While I haven’t read this, your comments struck me. I have ADHD, and suspected Autism, ptsd, ocd, depression and anxiety. I was abused in all sorts of ways—except the physical—by my ex-husband. I really really grieved that relationship, that marriage, the lost dreams, wishes for how my kids’ lives were going to be.

Then I was in a 12 year relationship, long-distance for 11, with a man I’ll just call B. He was kind, quirky, super intelligent, high EQ, thoughtful communicator, super patient. He lived across the country. We shared a love of web design, worked on a few client projects together as freelancers, both of us were writers, amateur photogs, and huge readers. We were both straightforward and honest. I had him background checked: all was as he said, no marriages, no divorces, one child, no criminal record. We spent at least one week a year physically together. One year, his car broke down at my house and we spent three weeks together! He surprised me with a visit on two different occasions. No problems!! We texted constantly. He knew my every thought, my every issue, my diagnoses, my treatment, all about my kids, everything. He proposed three months in. We had a shared Pinterest board with wedding ideas. We talked about buying a house. With my messy divorce and custody settled, he knew I couldn’t move myself and the kids across the country, my ex would have a fit and take me to court! So the plan was always for him to come here.

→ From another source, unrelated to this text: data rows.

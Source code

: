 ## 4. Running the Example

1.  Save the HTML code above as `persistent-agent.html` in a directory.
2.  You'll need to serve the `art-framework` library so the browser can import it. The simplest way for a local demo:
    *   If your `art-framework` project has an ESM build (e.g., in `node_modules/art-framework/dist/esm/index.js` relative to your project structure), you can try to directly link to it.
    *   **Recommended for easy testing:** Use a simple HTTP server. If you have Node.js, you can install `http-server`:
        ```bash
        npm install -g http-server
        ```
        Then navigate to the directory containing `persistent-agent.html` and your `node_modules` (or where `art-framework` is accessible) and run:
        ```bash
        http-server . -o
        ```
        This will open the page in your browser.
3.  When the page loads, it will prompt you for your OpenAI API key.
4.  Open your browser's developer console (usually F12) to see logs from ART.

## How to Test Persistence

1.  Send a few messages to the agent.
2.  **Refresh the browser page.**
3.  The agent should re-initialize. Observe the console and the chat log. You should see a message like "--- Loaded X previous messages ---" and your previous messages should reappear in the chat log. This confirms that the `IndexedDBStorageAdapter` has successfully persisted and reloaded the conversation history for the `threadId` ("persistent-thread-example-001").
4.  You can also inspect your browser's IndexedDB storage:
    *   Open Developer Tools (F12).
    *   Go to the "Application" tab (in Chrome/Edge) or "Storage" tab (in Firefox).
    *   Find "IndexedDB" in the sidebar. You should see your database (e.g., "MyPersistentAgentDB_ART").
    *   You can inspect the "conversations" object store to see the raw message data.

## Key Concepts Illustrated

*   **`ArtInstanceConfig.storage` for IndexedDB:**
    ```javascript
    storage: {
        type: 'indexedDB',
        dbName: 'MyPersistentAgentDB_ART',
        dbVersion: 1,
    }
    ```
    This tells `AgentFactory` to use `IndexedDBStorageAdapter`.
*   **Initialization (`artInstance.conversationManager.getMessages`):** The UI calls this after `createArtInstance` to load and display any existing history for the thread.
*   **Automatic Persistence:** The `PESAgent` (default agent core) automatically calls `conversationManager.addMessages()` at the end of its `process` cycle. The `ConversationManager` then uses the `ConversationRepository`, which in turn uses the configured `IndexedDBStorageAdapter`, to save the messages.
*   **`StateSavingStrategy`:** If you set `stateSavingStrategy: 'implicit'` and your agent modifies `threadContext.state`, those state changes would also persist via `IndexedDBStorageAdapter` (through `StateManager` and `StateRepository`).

May 2023, I went to settlement on a house with both of our names on it and power of attorney to sign for him. After looking for many months, it was a house he had selected and loved. I just wanted him to get here so we could all be together!

The kids and I moved into the house in June 2023. My two younger kids had to switch school districts. My daughter did well, but my son was smack in the middle of HS and very nearly had a nervous breakdown. I felt awful and was so worried about him. Then B texts me one night, asking exactly how much have I unpacked? Are ALL my boxes unpacked? Did I hang stuff on the walls already? How “settled in” were we? There was room for the movers to unload all his stuff, right?? I was uncomfortable and unsettled. Why was he asking?

Over the next few weeks, he kept commenting that I shouldn’t get too cozy, that he was going to get here and have all his stuff, and I didn’t want to have to rearrange everything, did I? I consulted him on furniture placement. I asked before I did anything. I knew he was anxious about moving into a house sight unseen and to be living with someone (with three kids!!) after living alone for 15 years! I tried to soothe him and reassure him (trauma response, anyone?)

He kept giving vague answers as to when he was moving. Finally he told me October 2023, he’d be here. Then he texted me saying “I might be an asshole when I get there.” Um, what?? He had never been an asshole to me and the kids!! What was he saying? He told me he was pretty particular about his stuff and he would probably question everything I had put out. I was really afraid now. Had I made a huge freaking mistake?

Long story short: Yes I had. The first three months he was here are like a black hole in my memory. It was awful. He told me three weeks after he moved in he had decided he didn’t want to get married. Maybe ever. I was stunned and heartbroken.

He basically didn’t want any of our stuff out, complained that *the four of us* had too much stuff (he is one person and had literally twice as much as we did!). He didn’t want any evidence out that the living room, kitchen, or our bedroom had been used! Like, all my books, my crafting supplies, I couldn’t leave anything out that I was working on to return to later. All surfaces had to be cleared of objects. The unreasonable list goes on. He treated my kids harshly and horribly.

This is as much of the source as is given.